The sixth annual "Have a H.E.A.R.T." benefit luncheon could have been a political conclave, so rich was the turnout of elected officials and community leaders that packed the ballroom of the Junior League of Houston. Organizers proved their prowess at drawing a heavy-hitter crowd that was due, in no small part, to the honorees.
Trial lawyers Amber and Steve Mostyn, known for their philanthropic work as well as for political interests, were recognized for their good works including the formation of a foundation that provides assistance to children with special needs and their families. That focus blends nicely with the mission of the H.E.A.R.T. Program, which provides vocational training for adults with developmental disabilities.
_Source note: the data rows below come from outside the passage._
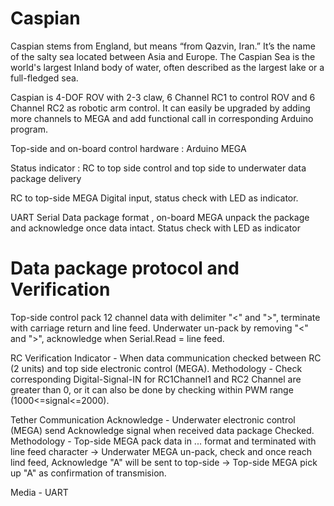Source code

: # Caspian
Caspian stems from England, but means “from Qazvin, Iran.” It’s the name of the salty sea located between Asia and Europe. The Caspian Sea is the world's largest Inland body of water, often described as the largest lake or a full-fledged sea.

Caspian is 4-DOF ROV with 2-3 claw, 6 Channel RC1 to control ROV and 6 Channel RC2 as robotic arm control. It can easily be upgraded by adding more channels to MEGA and add functional call in corresponding Arduino program.

Top-side and on-board control hardware : Arduino MEGA

Status indicator : RC to top side control and top side to underwater data package delivery

RC to top-side MEGA Digital input, status check with LED as indicator. 

UART Serial Data package format <CH1><CH2><CH3><CH4><CH5><CH6><CH7><CH8><CH9><CH10><CH11><CH12>, on-board MEGA unpack the package and acknowledge once data intact. Status check with LED as indicator

# Data package protocol and Verification 
Top-side control pack 12 channel data with delimiter "<" and ">", terminate with carriage return and line feed. Underwater un-pack by removing "<" and ">", acknowledge when Serial.Read = line feed. 
  
RC Verification Indicator - When data communication checked between RC (2 units) and top side electronic control (MEGA). Methodology - Check corresponding Digital-Signal-IN for RC1Channel1 and RC2 Channel are greater than 0, or it can also be done by checking within PWM range (1000<=signal<=2000).
  
Tether Communication Acknowledge - Underwater electronic control (MEGA) send Acknowledge signal when received data package Checked. Methodology - Top-side MEGA pack data in <DATA><DATA>...<DATA> format and terminated with line feed character -> Underwater MEGA un-pack, check and once reach lind feed, Acknowledge "A" will be sent to top-side -> Top-side MEGA pick up "A" as confirmation of transmision.

Media - UART
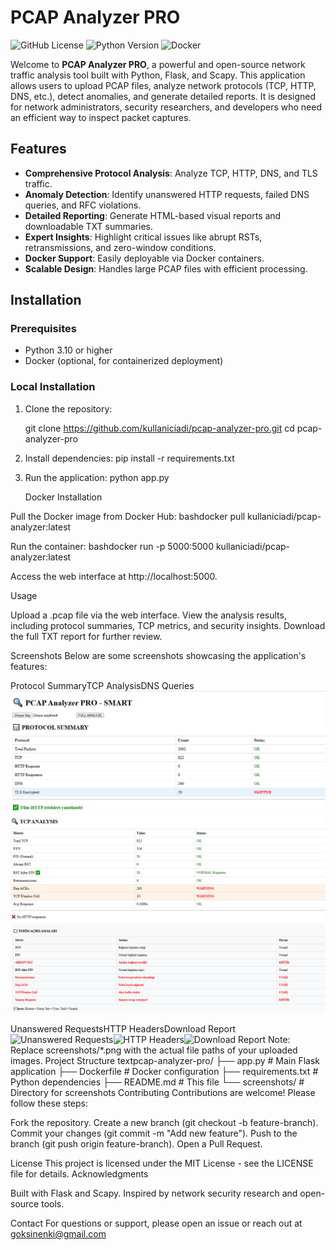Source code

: # PCAP Analyzer PRO

![GitHub License](https://img.shields.io/badge/license-MIT-blue.svg)
![Python Version](https://img.shields.io/badge/python-3.10-green.svg)
![Docker](https://img.shields.io/badge/docker-%230db7ed.svg?style=flat-square&logo=docker&logoColor=white)

Welcome to **PCAP Analyzer PRO**, a powerful and open-source network traffic analysis tool built with Python, Flask, and Scapy. This application allows users to upload PCAP files, analyze network protocols (TCP, HTTP, DNS, etc.), detect anomalies, and generate detailed reports. It is designed for network administrators, security researchers, and developers who need an efficient way to inspect packet captures.

## Features

- **Comprehensive Protocol Analysis**: Analyze TCP, HTTP, DNS, and TLS traffic.
- **Anomaly Detection**: Identify unanswered HTTP requests, failed DNS queries, and RFC violations.
- **Detailed Reporting**: Generate HTML-based visual reports and downloadable TXT summaries.
- **Expert Insights**: Highlight critical issues like abrupt RSTs, retransmissions, and zero-window conditions.
- **Docker Support**: Easily deployable via Docker containers.
- **Scalable Design**: Handles large PCAP files with efficient processing.

## Installation

### Prerequisites
- Python 3.10 or higher
- Docker (optional, for containerized deployment)

### Local Installation
1. Clone the repository:
   
   git clone https://github.com/kullaniciadi/pcap-analyzer-pro.git
   cd pcap-analyzer-pro

2. Install dependencies:
   pip install -r requirements.txt

3. Run the application:
   python app.py


   Docker Installation

Pull the Docker image from Docker Hub:
bashdocker pull kullaniciadi/pcap-analyzer:latest

Run the container:
bashdocker run -p 5000:5000 kullaniciadi/pcap-analyzer:latest

Access the web interface at http://localhost:5000.

Usage

Upload a .pcap file via the web interface.
View the analysis results, including protocol summaries, TCP metrics, and security insights.
Download the full TXT report for further review.

Screenshots
Below are some screenshots showcasing the application's features:















Protocol SummaryTCP AnalysisDNS Queries<img src="screenshots/protocol_summary.png" alt="Protocol Summary"><img src="screenshots/tcp_analysis.png" alt="TCP Analysis"><img src="screenshots/dns_queries.png" alt="DNS Queries">















Unanswered RequestsHTTP HeadersDownload Report<img src="screenshots/unanswered_requests.png" alt="Unanswered Requests"><img src="screenshots/http_headers.png" alt="HTTP Headers"><img src="screenshots/download_report.png" alt="Download Report">
Note: Replace screenshots/*.png with the actual file paths of your uploaded images.
Project Structure
textpcap-analyzer-pro/
├── app.py              # Main Flask application
├── Dockerfile          # Docker configuration
├── requirements.txt    # Python dependencies
├── README.md           # This file
└── screenshots/        # Directory for screenshots
Contributing
Contributions are welcome! Please follow these steps:

Fork the repository.
Create a new branch (git checkout -b feature-branch).
Commit your changes (git commit -m "Add new feature").
Push to the branch (git push origin feature-branch).
Open a Pull Request.

License
This project is licensed under the MIT License - see the LICENSE file for details.
Acknowledgments

Built with Flask and Scapy.
Inspired by network security research and open-source tools.

Contact
For questions or support, please open an issue or reach out at goksinenki@gmail.com
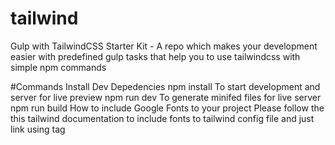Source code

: # tailwind

Gulp with TailwindCSS Starter Kit - A repo which makes your development easier with predefined gulp tasks that help you to use tailwindcss with simple npm commands

#Commands
Install Dev Depedencies
 npm install
To start development and server for live preview
 npm run dev
To generate minifed files for live server
 npm run build 
How to include Google Fonts to your project
Please follow the this tailwind documentation to include fonts to tailwind config file and just link using <link> tag
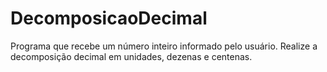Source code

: # DecomposicaoDecimal
Programa que recebe um número inteiro informado pelo usuário. Realize a decomposição decimal em unidades, dezenas e centenas.
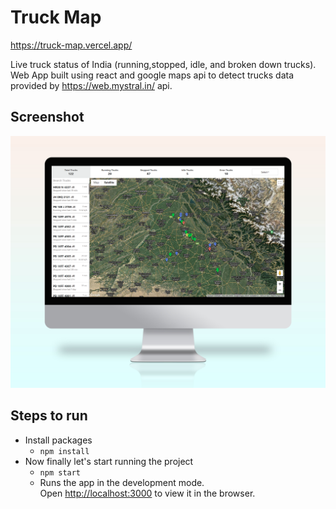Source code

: # Truck Map

https://truck-map.vercel.app/

Live truck status of India (running,stopped, idle, and broken down trucks).
Web App built using react and google maps api to detect trucks data provided by https://web.mystral.in/ api.

## Screenshot
![Desktop](https://raw.githubusercontent.com/vishakhg98/Truck-Map/master/public/images/screenshot.png)

## Steps to run
- Install packages
   -  ``npm install ``
- Now finally let's start running the project
    - `` npm start ``
    - Runs the app in the development mode.\
      Open [http://localhost:3000](http://localhost:3000) to view it in the browser.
The luncheon served as a platform for H.E.A.R.T. executive director Jane Cummins to explain the program and to praise Papa John's Pizza, which has been a valuable resource of jobs for H.E.A.R.T. clients. In addition, nine program trainees were presented with MVP honors for their stellar work performances in the past year.
Mayor Annise Parker, who has been a supporter of the non-profit since its founding seven years ago when she was City Controller, declared it "Amber and Steve Mostyn Day" in Houston. Sheriff Adrian Garcia named the couple honorary deputies and presented Amber (Steve could not be there) with badges and an official Sheriff's Department hat, which she modeled for the applauding crowd.
At least half a dozen City Council members and a dozen judges were among the supporters that included Arthur Schechter, Roland Garcia, Kathryn McNiel, Lecia Green Ellis, Willie Alexander, Jack Bellinger, Charles Stern, Delaney Bellinger, Metro board chairman Gilbert Garcia and Housing and Community Development director Neal Rackleff.